#### GIVEN DATA
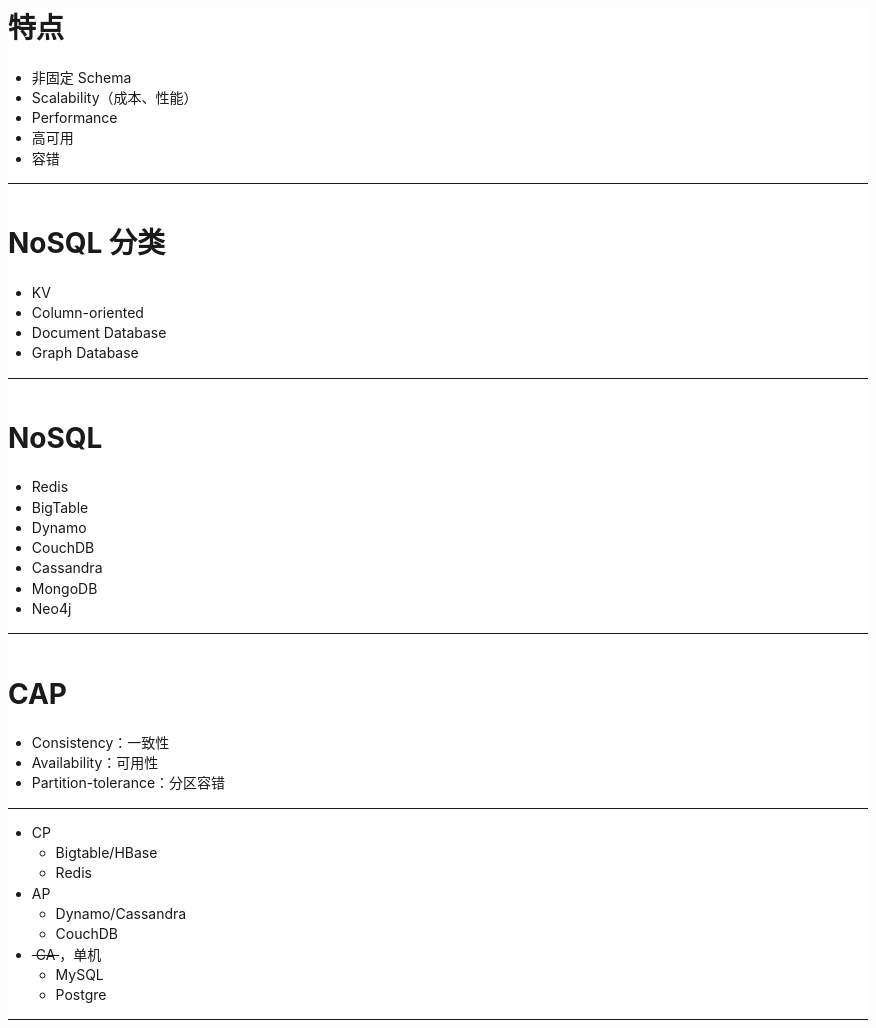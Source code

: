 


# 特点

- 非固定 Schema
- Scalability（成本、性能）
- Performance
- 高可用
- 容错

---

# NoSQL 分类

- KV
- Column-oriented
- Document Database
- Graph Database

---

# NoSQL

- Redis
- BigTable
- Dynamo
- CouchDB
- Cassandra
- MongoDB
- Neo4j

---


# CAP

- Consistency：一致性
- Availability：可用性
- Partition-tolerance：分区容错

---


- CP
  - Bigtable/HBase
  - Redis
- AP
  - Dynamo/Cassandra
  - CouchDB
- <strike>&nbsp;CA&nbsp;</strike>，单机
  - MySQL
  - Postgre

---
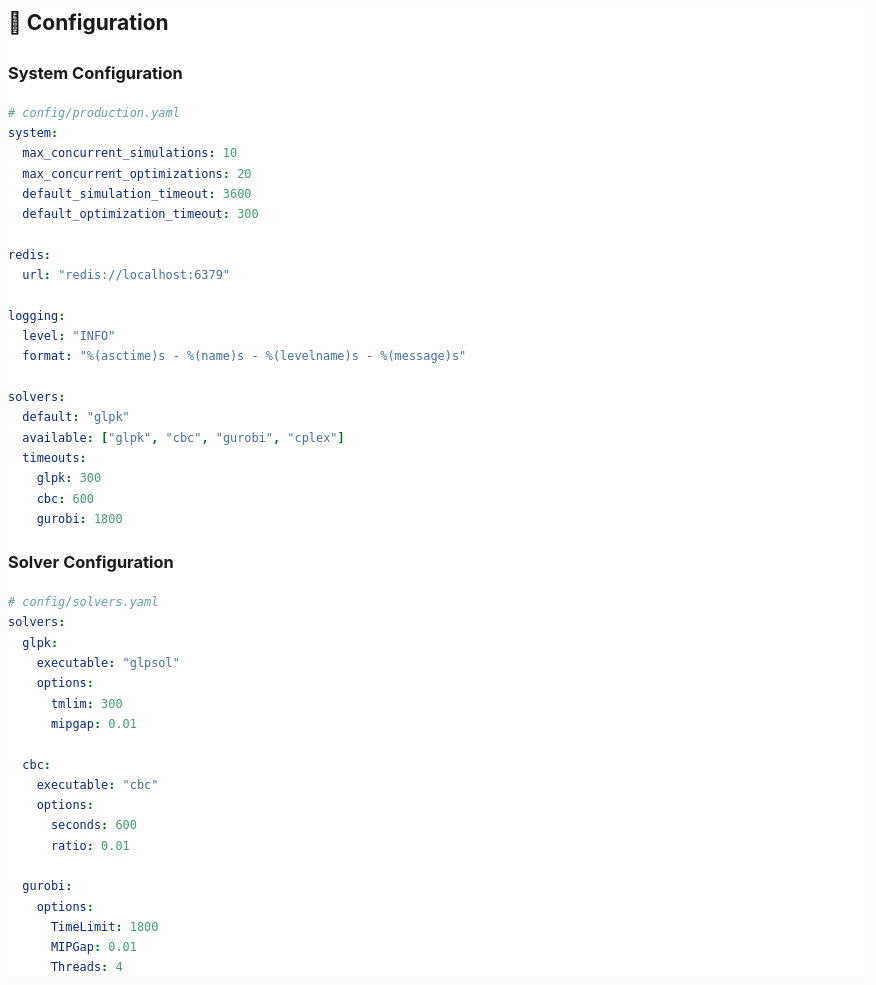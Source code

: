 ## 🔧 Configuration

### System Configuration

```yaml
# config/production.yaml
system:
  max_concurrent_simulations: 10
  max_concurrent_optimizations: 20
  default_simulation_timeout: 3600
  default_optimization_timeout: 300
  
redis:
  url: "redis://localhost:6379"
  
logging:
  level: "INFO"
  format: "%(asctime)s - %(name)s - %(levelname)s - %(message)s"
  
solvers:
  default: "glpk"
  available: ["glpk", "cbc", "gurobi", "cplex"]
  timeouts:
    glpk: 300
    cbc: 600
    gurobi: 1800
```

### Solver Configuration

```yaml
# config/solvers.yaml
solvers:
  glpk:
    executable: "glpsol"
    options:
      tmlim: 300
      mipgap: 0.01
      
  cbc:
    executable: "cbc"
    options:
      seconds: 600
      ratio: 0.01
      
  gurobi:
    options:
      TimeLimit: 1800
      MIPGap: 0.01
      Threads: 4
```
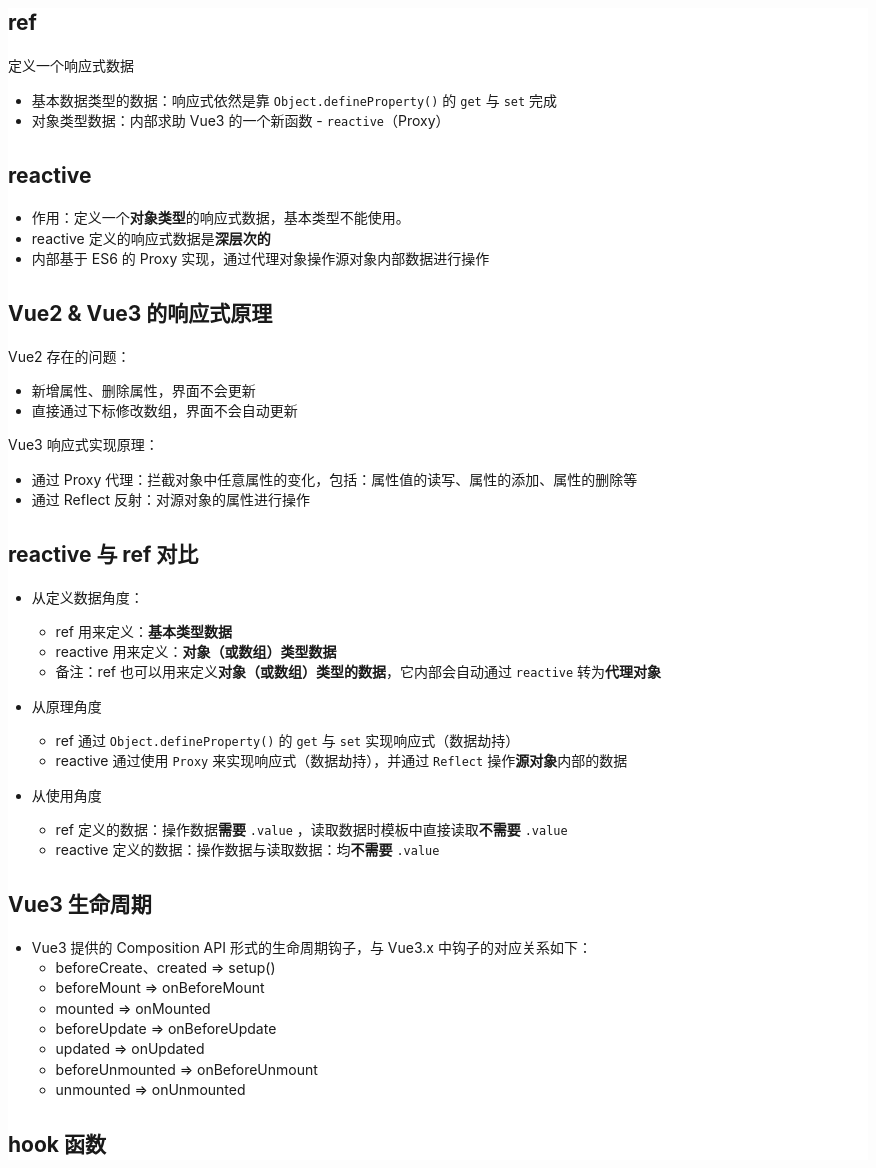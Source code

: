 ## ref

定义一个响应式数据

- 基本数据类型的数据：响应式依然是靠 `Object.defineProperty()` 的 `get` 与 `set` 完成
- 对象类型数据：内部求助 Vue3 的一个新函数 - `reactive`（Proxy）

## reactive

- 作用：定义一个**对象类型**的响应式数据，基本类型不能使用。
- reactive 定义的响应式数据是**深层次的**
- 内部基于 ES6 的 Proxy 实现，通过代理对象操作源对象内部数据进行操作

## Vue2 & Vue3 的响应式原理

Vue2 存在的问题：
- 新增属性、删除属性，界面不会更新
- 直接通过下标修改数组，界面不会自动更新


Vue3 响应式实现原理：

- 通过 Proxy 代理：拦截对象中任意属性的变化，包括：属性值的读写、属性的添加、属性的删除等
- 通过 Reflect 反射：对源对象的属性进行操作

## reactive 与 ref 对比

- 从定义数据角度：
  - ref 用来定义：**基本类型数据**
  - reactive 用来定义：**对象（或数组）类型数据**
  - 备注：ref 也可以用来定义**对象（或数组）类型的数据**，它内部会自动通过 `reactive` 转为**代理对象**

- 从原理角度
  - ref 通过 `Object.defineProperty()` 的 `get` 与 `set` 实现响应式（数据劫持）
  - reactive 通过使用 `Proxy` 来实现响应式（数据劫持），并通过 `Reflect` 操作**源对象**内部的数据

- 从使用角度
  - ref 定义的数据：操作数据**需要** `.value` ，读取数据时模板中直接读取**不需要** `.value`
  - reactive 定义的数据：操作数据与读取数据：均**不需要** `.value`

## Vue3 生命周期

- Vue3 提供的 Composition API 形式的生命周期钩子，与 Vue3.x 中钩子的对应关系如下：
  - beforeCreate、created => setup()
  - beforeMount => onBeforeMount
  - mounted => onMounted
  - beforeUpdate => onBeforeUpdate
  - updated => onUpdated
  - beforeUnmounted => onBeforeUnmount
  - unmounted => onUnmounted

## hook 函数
--
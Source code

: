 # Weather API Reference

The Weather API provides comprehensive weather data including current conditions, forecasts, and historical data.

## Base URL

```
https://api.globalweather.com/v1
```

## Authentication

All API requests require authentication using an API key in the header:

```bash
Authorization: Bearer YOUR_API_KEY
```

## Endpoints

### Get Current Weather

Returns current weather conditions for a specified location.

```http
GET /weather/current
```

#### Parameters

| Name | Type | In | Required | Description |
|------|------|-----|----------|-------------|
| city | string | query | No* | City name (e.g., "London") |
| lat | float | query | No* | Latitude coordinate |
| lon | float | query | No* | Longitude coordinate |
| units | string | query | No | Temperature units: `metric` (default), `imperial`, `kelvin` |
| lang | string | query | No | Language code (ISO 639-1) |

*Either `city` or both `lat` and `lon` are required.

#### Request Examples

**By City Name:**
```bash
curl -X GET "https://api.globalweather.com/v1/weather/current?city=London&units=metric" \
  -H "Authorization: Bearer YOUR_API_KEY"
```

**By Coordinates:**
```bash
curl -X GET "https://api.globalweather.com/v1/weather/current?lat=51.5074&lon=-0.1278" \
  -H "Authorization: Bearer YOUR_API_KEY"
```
* * *
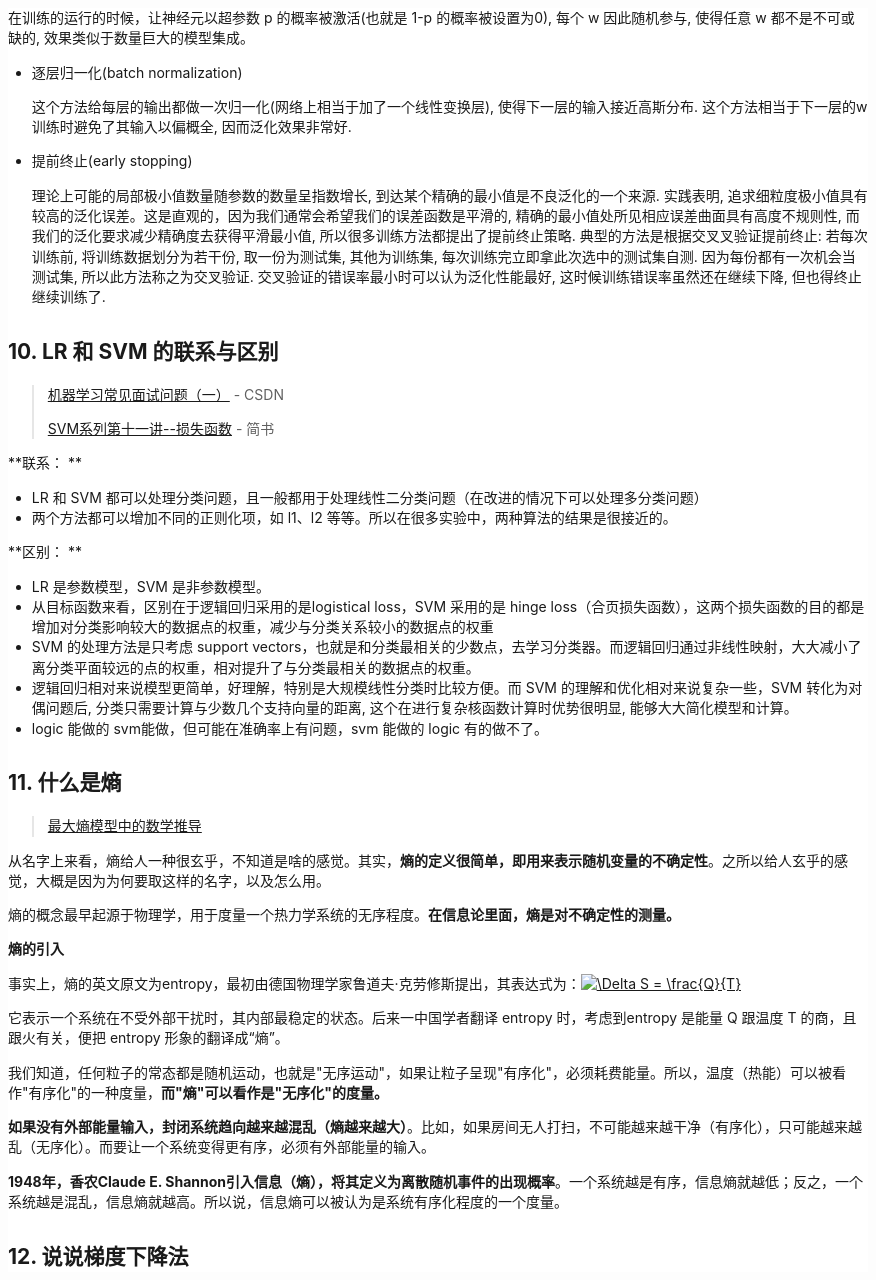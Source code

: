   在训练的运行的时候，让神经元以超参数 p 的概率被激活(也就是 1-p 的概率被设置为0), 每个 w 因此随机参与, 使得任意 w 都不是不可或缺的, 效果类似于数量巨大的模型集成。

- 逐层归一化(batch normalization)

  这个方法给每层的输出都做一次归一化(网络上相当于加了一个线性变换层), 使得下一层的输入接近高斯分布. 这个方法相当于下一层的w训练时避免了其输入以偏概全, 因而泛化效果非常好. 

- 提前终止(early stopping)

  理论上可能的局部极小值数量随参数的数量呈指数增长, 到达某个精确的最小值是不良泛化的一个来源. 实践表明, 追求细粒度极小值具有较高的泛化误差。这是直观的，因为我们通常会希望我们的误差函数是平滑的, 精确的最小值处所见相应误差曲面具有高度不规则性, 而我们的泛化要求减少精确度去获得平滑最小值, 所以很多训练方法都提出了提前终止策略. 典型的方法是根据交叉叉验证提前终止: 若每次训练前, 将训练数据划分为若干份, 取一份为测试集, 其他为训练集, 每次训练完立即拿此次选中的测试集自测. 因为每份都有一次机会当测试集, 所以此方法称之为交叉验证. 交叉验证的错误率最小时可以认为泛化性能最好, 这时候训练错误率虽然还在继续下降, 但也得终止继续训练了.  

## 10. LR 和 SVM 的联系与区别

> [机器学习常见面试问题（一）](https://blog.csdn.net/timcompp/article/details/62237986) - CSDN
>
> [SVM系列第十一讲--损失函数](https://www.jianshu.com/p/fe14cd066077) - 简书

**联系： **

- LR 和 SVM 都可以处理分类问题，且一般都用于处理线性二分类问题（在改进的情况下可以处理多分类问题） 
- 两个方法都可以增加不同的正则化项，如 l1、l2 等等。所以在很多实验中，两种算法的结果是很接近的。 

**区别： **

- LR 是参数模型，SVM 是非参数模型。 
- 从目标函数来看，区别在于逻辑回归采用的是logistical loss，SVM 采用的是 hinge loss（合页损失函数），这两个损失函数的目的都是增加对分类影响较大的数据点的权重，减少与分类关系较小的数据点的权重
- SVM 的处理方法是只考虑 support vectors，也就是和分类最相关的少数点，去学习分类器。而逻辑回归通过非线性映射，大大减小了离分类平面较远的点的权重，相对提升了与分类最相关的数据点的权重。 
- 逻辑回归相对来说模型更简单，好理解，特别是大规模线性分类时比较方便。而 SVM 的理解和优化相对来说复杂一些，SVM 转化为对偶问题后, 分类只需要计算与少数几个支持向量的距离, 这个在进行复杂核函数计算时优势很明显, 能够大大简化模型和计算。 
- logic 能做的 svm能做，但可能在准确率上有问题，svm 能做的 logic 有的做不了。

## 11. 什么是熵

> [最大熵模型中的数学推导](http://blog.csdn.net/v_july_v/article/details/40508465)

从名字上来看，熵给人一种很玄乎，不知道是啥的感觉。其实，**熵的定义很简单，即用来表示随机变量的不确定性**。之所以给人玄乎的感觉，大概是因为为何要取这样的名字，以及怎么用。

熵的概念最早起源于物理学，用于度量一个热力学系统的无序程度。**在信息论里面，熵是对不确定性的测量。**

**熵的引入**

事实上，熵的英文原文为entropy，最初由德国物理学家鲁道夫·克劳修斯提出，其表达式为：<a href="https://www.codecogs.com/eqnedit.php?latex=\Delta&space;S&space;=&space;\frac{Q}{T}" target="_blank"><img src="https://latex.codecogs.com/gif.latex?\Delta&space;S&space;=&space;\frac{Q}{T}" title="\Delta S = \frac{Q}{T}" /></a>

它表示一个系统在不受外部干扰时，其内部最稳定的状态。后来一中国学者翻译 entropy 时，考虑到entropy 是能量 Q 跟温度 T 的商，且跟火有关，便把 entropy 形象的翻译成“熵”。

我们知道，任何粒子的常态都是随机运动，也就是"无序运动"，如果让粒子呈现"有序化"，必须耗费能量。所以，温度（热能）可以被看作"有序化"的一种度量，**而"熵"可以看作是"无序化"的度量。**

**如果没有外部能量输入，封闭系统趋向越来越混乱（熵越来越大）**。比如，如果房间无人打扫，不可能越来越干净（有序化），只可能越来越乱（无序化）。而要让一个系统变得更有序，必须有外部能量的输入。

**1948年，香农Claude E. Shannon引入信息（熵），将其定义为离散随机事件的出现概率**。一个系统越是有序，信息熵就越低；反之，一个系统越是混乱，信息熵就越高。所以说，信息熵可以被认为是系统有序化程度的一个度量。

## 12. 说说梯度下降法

#### TASK
Select every line in the material above where the string "query" occurs, and copy it.

#### TASK OUTPUT
| city | string | query | No* | City name (e.g., "London") |
| lat | float | query | No* | Latitude coordinate |
| lon | float | query | No* | Longitude coordinate |
| units | string | query | No | Temperature units: `metric` (default), `imperial`, `kelvin` |
| lang | string | query | No | Language code (ISO 639-1) |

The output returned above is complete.